CCA Cal Launches Campaign to Ensure Recreational Fishing Access

“Stop the 30×30 Closures” Theme Will Kick Off a Multi-Media Blitz

The Coastal Conservation Association of California (CCA CAL) has launched an aggressive multi-media campaign to generate public awareness and political pressure in opposition to the establishment of more coastal no-fishing areas within the development of State of California’s 30×30 plan.

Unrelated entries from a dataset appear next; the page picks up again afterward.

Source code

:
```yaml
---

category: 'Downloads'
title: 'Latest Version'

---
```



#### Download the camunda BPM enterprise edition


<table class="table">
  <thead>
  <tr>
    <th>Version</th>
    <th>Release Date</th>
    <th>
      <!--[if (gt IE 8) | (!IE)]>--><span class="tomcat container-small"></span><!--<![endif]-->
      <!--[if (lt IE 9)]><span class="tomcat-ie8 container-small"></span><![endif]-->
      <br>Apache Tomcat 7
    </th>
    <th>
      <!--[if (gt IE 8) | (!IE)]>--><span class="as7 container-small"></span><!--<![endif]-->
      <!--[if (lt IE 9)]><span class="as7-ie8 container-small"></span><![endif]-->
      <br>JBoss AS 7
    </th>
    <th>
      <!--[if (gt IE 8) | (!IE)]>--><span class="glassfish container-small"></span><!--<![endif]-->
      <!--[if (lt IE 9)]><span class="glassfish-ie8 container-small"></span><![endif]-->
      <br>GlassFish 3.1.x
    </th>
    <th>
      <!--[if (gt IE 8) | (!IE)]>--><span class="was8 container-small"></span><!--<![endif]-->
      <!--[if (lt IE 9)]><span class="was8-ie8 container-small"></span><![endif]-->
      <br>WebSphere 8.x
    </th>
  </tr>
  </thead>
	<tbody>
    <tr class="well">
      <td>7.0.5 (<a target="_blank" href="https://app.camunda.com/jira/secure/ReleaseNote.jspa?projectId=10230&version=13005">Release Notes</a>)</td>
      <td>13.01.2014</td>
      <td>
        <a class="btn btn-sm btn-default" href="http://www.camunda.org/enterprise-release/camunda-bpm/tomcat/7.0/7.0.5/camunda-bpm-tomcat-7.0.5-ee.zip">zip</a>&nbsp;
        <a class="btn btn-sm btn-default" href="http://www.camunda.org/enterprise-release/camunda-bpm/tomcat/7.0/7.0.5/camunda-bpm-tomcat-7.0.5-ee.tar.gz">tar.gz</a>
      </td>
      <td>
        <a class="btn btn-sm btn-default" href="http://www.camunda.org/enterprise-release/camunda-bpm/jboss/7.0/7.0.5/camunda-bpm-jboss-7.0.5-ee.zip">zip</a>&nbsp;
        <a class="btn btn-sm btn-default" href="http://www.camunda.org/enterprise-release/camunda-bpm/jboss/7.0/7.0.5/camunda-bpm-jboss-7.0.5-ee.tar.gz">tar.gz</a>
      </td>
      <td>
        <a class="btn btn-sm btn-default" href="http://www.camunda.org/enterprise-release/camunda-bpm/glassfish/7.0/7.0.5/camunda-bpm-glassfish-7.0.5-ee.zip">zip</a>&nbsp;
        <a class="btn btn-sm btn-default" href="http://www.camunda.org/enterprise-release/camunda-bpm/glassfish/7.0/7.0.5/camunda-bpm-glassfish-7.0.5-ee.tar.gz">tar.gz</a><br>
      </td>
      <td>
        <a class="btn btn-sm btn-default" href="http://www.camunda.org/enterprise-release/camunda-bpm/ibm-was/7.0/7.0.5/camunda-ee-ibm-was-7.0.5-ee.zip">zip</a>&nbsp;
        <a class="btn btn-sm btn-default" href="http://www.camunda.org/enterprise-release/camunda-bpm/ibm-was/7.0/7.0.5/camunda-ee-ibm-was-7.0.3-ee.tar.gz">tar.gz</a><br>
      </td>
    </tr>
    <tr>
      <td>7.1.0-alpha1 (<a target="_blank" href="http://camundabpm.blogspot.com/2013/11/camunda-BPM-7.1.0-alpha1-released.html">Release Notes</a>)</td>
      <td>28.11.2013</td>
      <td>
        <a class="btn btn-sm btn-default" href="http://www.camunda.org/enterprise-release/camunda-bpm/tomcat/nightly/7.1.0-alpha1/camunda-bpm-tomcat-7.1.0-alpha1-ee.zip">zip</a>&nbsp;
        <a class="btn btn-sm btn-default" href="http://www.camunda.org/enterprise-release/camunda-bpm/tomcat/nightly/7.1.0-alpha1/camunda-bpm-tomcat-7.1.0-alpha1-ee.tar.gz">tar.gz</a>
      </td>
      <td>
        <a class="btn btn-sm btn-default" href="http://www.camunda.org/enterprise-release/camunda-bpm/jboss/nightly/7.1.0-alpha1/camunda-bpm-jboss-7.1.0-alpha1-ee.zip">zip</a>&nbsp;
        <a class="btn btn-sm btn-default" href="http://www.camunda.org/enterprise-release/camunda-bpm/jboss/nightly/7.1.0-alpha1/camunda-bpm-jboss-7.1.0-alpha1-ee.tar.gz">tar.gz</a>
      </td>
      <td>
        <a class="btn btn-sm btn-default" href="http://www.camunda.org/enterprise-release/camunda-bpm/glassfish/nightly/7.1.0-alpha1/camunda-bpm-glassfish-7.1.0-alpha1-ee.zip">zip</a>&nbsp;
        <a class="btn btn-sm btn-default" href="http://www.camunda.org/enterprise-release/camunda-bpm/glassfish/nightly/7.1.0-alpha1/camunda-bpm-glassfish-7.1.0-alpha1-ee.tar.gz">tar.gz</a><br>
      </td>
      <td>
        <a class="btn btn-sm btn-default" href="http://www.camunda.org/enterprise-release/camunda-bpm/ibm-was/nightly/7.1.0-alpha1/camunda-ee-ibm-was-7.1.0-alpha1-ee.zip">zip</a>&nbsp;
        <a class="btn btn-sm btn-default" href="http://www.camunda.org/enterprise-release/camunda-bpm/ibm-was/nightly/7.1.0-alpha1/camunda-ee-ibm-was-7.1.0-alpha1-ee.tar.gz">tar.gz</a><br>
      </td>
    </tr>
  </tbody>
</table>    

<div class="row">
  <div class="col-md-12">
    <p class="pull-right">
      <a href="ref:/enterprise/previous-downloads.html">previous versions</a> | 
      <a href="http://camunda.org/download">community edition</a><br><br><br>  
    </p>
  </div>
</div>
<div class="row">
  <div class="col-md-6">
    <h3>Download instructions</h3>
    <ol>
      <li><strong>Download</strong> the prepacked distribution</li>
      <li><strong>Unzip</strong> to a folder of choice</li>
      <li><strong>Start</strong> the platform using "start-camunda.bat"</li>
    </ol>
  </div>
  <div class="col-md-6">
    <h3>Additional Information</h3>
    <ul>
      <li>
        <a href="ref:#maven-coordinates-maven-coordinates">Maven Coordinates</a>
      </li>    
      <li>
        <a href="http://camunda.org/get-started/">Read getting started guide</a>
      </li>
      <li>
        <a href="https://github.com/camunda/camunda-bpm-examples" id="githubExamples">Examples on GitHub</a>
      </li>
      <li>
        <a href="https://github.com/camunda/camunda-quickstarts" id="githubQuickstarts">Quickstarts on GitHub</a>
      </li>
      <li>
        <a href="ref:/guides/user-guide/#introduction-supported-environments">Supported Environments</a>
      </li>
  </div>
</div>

Launching in association with major sportfishing brands during the 2023 fishing-tackle and boat-show season, the campaign kicks off with a “Stop the 30×30 Closures” theme. The outreach program encourages anglers and others to help battle against the potential for 30×30 fishing closures by joining and contributing to CCA CAL, which is spearheading the battle to preserve coastal angling access at the state regulatory level.

The 30×30 process, set in motion by an executive order by California Governor Gavin Newsom two weeks after the state’s legislature failed to pass a 30×30 bill, seeks to conserve 30 percent of coastal waters and lands by 2030. State regulatory agencies have already begun 30×30 planning, and will soon start to draw lines for 30×30 areas along the California coast and offshore islands.

Ten Things to Know About 30X30

1. Marine Protected Areas already cover 16 percent of California coastal waters, one of the world’s most extensive MPA networks.

2. The state’s 30×30 initiative proposes to double the number of Marine Protected Areas in coastal waters.

3. The big-money eNGOs behind 30×30 want to use it as a tool close coastal waters to anglers, including kids and under-served communities.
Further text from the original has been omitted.